In a post at his Be the Brand blog, Dave Saunders links to a YouTube video by Perry Belcher that takes some Twitter users to task for their seeming lack of interest in the people who follow them. (NB: The video contains some four-letter words.)

Belcher illustrates his point with the Twitter profile for one social-media bigwig who has 77,701 followers, but follows only 120 people. According to Belcher, this creates the impression that Mr. Big doesn't like his Twitter-friends: "he doesn't care if they exist or not, they're just drones that follow him around." For contrast, Belcher navigates to Guy Kawasaki's profile, where we discover a nearly even-steven ratio; the editor of Alltop.com follows 31,933 people and has 34,701 followers. Even if you disagree with Belcher's conclusions—and we think he makes a few leaps—his spirited discussion underscores the fact that appearances do matter in the realm of social media.

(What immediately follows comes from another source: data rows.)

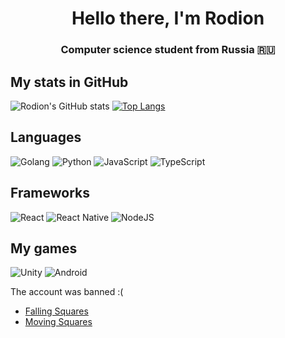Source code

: <!--
**Veter-ok/Veter-ok** is a ✨ _special_ ✨ repository because its `README.md` (this file) appears on your GitHub profile.

Here are some ideas to get you started:
 
- 🔭 I’m currently working on ...
- 🌱 I’m currently learning Node JS and React JS
- 🌱 I’m currently learning ...
- 👯 I’m looking to collaborate on ...
- 🤔 I’m looking for help with ...
- 💬 Ask me about ...
- 📫 How to reach me: ...
- 😄 Pronouns: ...
- ⚡ Fun fact: ...
-->

<h1 align="center">Hello there, I'm Rodion</h1>
<h3 align="center">Computer science student from Russia 🇷🇺</h3>

<h2>My stats in GitHub</h2>

![Rodion's GitHub stats](https://github-readme-stats.vercel.app/api?username=Veter-ok&show_icons=true&theme=radical)
[![Top Langs](https://github-readme-stats.vercel.app/api/top-langs/?username=Veter-ok&layout=compact)](https://github.com/anuraghazra/github-readme-stats)

<!--
<img align="left" src="https://img.shields.io/badge/-Stackoverflow-FE7A16?style=for-the-badge&logo=stack-overflow&logoColor=white"/>
<img align="left" src="https://img.shields.io/badge/Visual%20Studio%20Code-0078d7.svg?style=for-the-badge&logo=visual-studio-code&logoColor=white"/>
-->

<h2>Languages</h2>

![Golang](https://img.shields.io/badge/Golang-00ADD8?logo=Go&logoColor=white&style=for-the-badge)
![Python](https://img.shields.io/badge/python-3670A0?style=for-the-badge&logo=python&logoColor=ffdd54)
![JavaScript](https://img.shields.io/badge/javascript-%23323330.svg?style=for-the-badge&logo=javascript&logoColor=%23F7DF1E)
![TypeScript](https://img.shields.io/badge/typescript-%23007ACC.svg?style=for-the-badge&logo=typescript&logoColor=white)

<h2>Frameworks</h2>

![React](https://img.shields.io/badge/react-%2320232a.svg?style=for-the-badge&logo=react&logoColor=%2361DAFB)
![React Native](https://img.shields.io/badge/react_native-%2320232a.svg?style=for-the-badge&logo=react&logoColor=%2361DAFB)
![NodeJS](https://img.shields.io/badge/node.js-6DA55F?style=for-the-badge&logo=node.js&logoColor=white)

<h2>My games</h2>

![Unity](https://img.shields.io/badge/unity-%23000000.svg?style=for-the-badge&logo=unity&logoColor=white)
![Android](https://img.shields.io/badge/Android-3DDC84?style=for-the-badge&logo=android&logoColor=white)

<p>The account was banned :(</p>

<ul>
  <li><a href="https://play.google.com/store/apps/details?id=com.FutureSimpleGames.FallingSquares">Falling Squares</a></li>
  <li><a href="https://play.google.com/store/apps/details?id=com.FutureSimpleGames.MovingSquare">Moving Squares</a></li>
</ul>
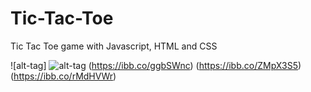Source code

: # Tic-Tac-Toe
Tic Tac Toe game with Javascript, HTML and CSS

![alt-tag]
![alt-tag](https://ibb.co/8d8BD8G)
(https://ibb.co/ggbSWnc)
(https://ibb.co/ZMpX3S5)
(https://ibb.co/rMdHVWr)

Dave Saunders adds to the discussion with his own pet peeve: the Twitter snob who never responds to @replies. "Obviously, you can't respond to every single message that comes your way on Twitter," he says, "and some @replies simply don't warrant a response. However, there are people out there who ignore it all. Using the cocktail party analogy, this would be like someone staring you down in silence after you said hello."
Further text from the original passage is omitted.